Figure ABCD has vertices A(−4, 1), B(2, 1), C(2, −5), and D(−4, −3). What is the area of Figure ABCD? 24 square units 30 square units 36 square units 45 square units is it C?
Well, surely you plotted the points,
and surely you must have seen that your figure is made up of
a rectangle 4 by 6 and a right-angled triangle with perpendicular sides
of 6 and 2
Find the area of each shape and add them
mathhelper thank you
To find the area of a quadrilateral, we can use the formula for the area of a trapezoid.
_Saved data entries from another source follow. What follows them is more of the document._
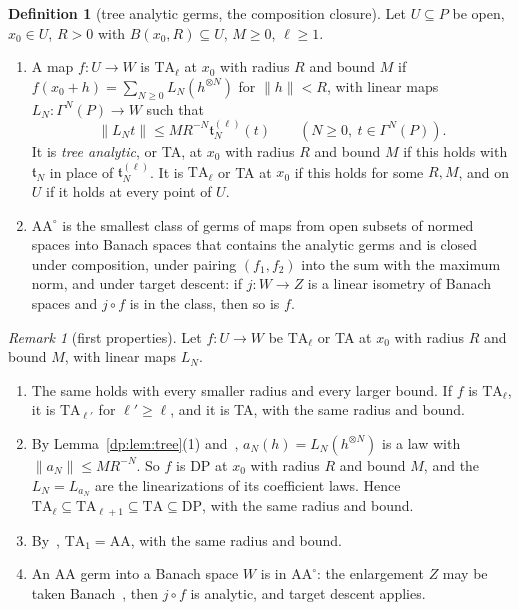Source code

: \documentclass[11pt]{amsart}
\theoremstyle{definition}
\newtheorem{definition}[theorem]{Definition}
\theoremstyle{remark}
\newtheorem{remark}[theorem]{Remark}
\numberwithin{equation}{section}
\newcommand{\norm}[1]{\lVert #1\rVert}
\theoremstyle{plain}
\theoremstyle{definition}
\theoremstyle{plain}
\begin{document}
\begin{definition}[tree analytic germs, the composition closure]\label{dp:def:ta}
Let $U\subseteq P$ be open, $x_0\in U$, $R>0$ with $B(x_0,R)\subseteq U$, $M\ge0$, $\ell\ge1$.
\begin{enumerate}
\item A map $f\colon U\to W$ is $\mathrm{TA}_\ell$ at $x_0$ with radius $R$ and bound $M$ if $f(x_0+h)=\sum_{N\ge0}L_N(h^{\otimes N})$ for $\norm h<R$, with linear maps $L_N\colon\Gamma^N(P)\to W$ such that
\begin{equation}\label{dp:eq:ta-bound}
 \norm{L_Nt}\le MR^{-N}\mathfrak t^{(\ell)}_N(t)\qquad(N\ge0,\ t\in\Gamma^N(P)).
\end{equation}
It is \emph{tree analytic}, or TA, at $x_0$ with radius $R$ and bound $M$ if this holds with $\mathfrak t_N$ in place of $\mathfrak t^{(\ell)}_N$. It is $\mathrm{TA}_\ell$ or TA at $x_0$ if this holds for some $R,M$, and on $U$ if it holds at every point of $U$.
\item $\mathrm{AA}^\circ$ is the smallest class of germs of maps from open subsets of normed spaces into Banach spaces that contains the analytic germs and is closed under composition, under pairing $(f_1,f_2)$ into the sum with the maximum norm, and under target descent: if $j\colon W\to Z$ is a linear isometry of Banach spaces and $j\circ f$ is in the class, then so is $f$.
\end{enumerate}
\end{definition}

\begin{remark}[first properties]\label{dp:rem:ta-basic}
Let $f\colon U\to W$ be $\mathrm{TA}_\ell$ or TA at $x_0$ with radius $R$ and bound $M$, with linear maps $L_N$.
\begin{enumerate}
\item The same holds with every smaller radius and every larger bound. If $f$ is $\mathrm{TA}_\ell$, it is $\mathrm{TA}_{\ell'}$ for $\ell'\ge\ell$, and it is TA, with the same radius and bound.
\item By Lemma~\ref{dp:lem:tree}(1) and~\cite[Lemma~Q.1(2)]{I}, $a_N(h)=L_N(h^{\otimes N})$ is a law with $\norm{a_N}\le MR^{-N}$. So $f$ is DP at $x_0$ with radius $R$ and bound $M$, and the $L_N=L_{a_N}$ are the linearizations of its coefficient laws. Hence $\mathrm{TA}_\ell\subseteq\mathrm{TA}_{\ell+1}\subseteq\mathrm{TA}\subseteq\mathrm{DP}$, with the same radius and bound.
\item By~\cite[Proposition~14.9(1)]{I}, $\mathrm{TA}_1=\mathrm{AA}$, with the same radius and bound.
\item An AA germ into a Banach space $W$ is in $\mathrm{AA}^\circ$: the enlargement $Z$ may be taken Banach~\cite[text after Definition~14.7]{I}, then $j\circ f$ is analytic, and target descent applies.
\end{enumerate}
\end{remark}
\end{document}
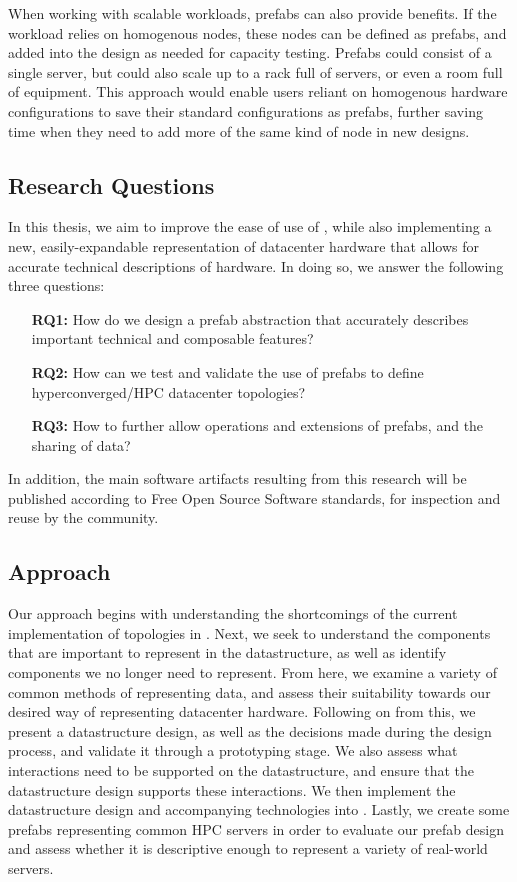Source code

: \documentclass[11pt]{article}
\begin{document}
		When working with scalable workloads, prefabs can also provide benefits.
		If the workload relies on homogenous nodes, these nodes can be defined as prefabs, and added into the design as needed for capacity testing.
		Prefabs could consist of a single server, but could also scale up to a rack full of servers, or even a room full of equipment.
		This approach would enable users reliant on homogenous hardware configurations to save their standard configurations as prefabs, further saving time when they need to add more of the same kind of node in new designs.
	
	\subsection{Research Questions}
		In this thesis, we aim to improve the ease of use of \opendc{}, while also implementing a new, easily-expandable representation of datacenter hardware that allows for accurate technical descriptions of hardware. 
		In doing so, we answer the following three questions:
		\begin{itemize}
			\item [\textbf{RQ1:}] How do we design a prefab abstraction that accurately describes important technical and composable features?
			\item [\textbf{RQ2:}] How can we test and validate the use of prefabs to define hyperconverged/HPC datacenter topologies?
			\item [\textbf{RQ3:}] How to further allow operations and extensions of prefabs, and the sharing of data?
			
		\end{itemize}

		In addition, the main software artifacts resulting from this research will be published according to Free Open Source Software standards, for inspection and reuse by the community.
	
	\subsection{Approach}
		Our approach begins with understanding the shortcomings of the current implementation of topologies in \opendc{}.
		Next, we seek to understand the components that are important to represent in the datastructure, as well as identify components we no longer need to represent.
		From here, we examine a variety of common methods of representing data, and assess their suitability towards our desired way of representing datacenter hardware.
		Following on from this, we present a datastructure design, as well as the decisions made during the design process, and validate it through a prototyping stage.
		We also assess what interactions need to be supported on the datastructure, and ensure that the datastructure design supports these interactions.
		We then implement the datastructure design and accompanying technologies into \opendc{}.
		Lastly, we create some prefabs representing common HPC servers in order to evaluate our prefab design and assess whether it is descriptive enough to represent a variety of real-world servers.
	
\end{document}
However, since figure ABCD is a rectangle, we can use a simpler formula: Area = length × width.
Step 1: Find the length of the rectangle.
To find the length, we can use the distance formula between points A and D:
Length = √((-4 - (-4))^2 + (1 - (-3))^2)
Length = √(0^2 + 4^2)
Length = √16
Length = 4 units
Step 2: Find the width of the rectangle.
To find the width, we can use the distance formula between points A and B:
Width = √((2 - (-4))^2 + (1 - 1)^2)
Width = √(6^2 + 0^2)
Width = √36
Width = 6 units
Step 3: Calculate the area of the rectangle.
Area = Length × Width
Area = 4 units × 6 units
Area = 24 square units
Therefore, the area of figure ABCD is 24 square units. Your answer of choice C is correct.
To find the area of a figure, you can use the formula for the area of a rectangle:
Area = Length × Width
For a rectangle, the length and width can be determined using the coordinates of the vertices. In this case, the coordinates of two adjacent vertices of the rectangle are enough to determine the length and width.
Let's calculate the length of the rectangle using the coordinates of vertices A and B:
Length = Distance between A and B
Using the distance formula:
Length = √[(x2 - x1)^2 + (y2 - y1)^2]
Substituting the coordinates of A(-4, 1) and B(2, 1):
Length = √[(2 - (-4))^2 + (1 - 1)^2]
Length = √[6^2 + 0^2]
Length = √[36 + 0]
Length = √36
Length = 6
Now let's calculate the width of the rectangle using the coordinates of vertices B and C:
Width = Distance between B and C
Using the distance formula:
Width = √[(x2 - x1)^2 + (y2 - y1)^2]
Substituting the coordinates of B(2, 1) and C(2, -5):
Width = √[(2 - 2)^2 + (-5 - 1)^2]
Width = √[0^2 + (-6)^2]
Width = √[0 + 36]
Width = √36
Width = 6
Now that we have the length and width, we can calculate the area:
Area = Length × Width
Area = 6 × 6
Area = 36 square units
So, the correct answer is 36 square units, which matches option C.